Input material Block Start
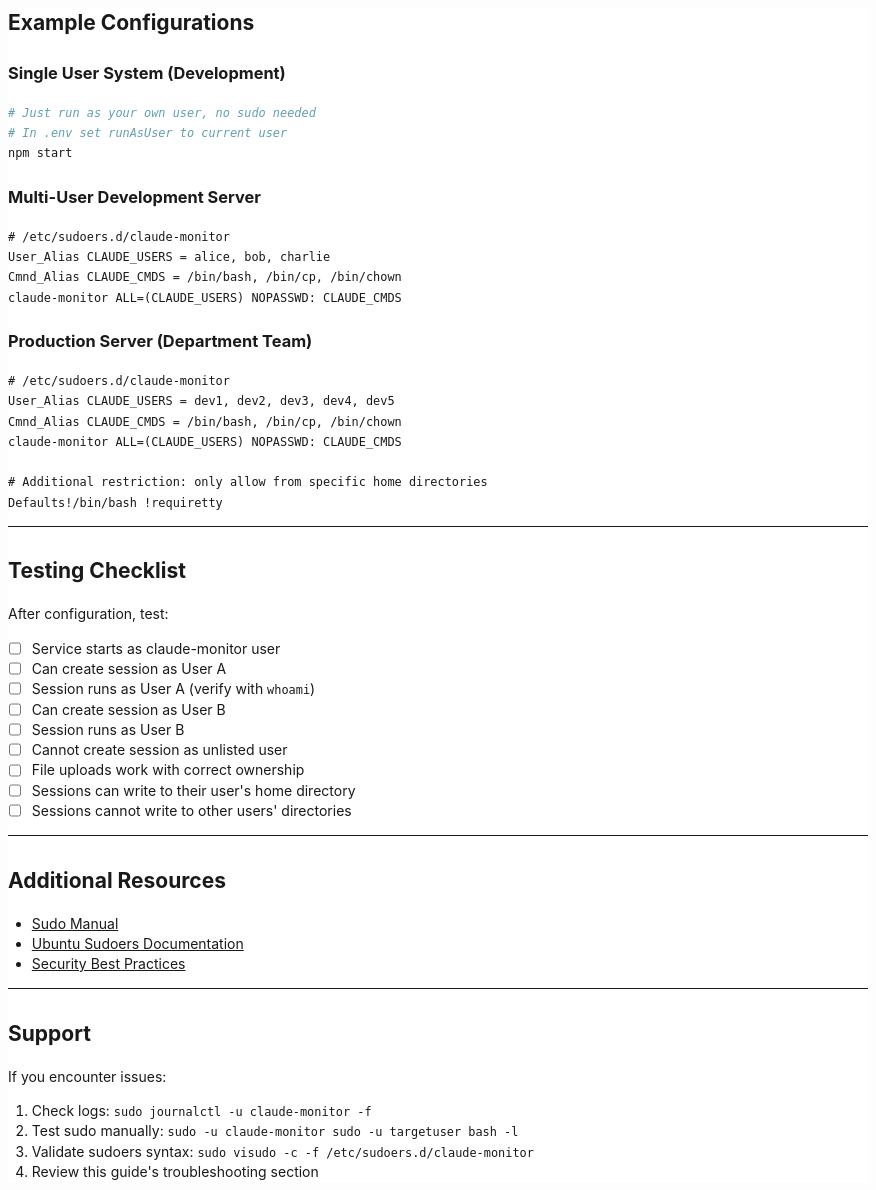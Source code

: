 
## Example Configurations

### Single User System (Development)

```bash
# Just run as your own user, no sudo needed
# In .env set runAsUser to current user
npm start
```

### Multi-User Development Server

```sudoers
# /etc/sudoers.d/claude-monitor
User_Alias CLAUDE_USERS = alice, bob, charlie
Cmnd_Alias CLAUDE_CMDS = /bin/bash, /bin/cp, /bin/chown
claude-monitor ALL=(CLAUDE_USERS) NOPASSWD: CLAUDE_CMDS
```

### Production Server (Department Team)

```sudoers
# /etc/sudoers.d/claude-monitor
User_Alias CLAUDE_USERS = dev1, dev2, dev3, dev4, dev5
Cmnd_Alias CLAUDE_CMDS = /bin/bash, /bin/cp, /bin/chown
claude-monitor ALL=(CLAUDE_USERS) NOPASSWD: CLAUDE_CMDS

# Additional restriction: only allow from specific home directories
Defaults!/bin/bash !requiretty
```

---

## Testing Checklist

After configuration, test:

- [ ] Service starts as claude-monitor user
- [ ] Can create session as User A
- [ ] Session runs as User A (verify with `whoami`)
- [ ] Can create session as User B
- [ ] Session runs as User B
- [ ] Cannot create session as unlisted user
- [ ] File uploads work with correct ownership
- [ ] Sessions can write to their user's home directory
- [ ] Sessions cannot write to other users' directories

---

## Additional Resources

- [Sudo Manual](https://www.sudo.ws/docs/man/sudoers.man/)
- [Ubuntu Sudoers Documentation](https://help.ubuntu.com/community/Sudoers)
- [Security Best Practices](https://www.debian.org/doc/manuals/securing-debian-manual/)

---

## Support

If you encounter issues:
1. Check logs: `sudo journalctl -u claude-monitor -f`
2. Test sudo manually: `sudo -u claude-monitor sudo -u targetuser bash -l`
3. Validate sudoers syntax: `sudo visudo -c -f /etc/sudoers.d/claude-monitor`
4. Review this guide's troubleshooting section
Input material Block End
### Instructions for the task
Scan the data above and copy every line with "Additional" in it.

### Task response
# Additional restriction: only allow from specific home directories
## Additional Resources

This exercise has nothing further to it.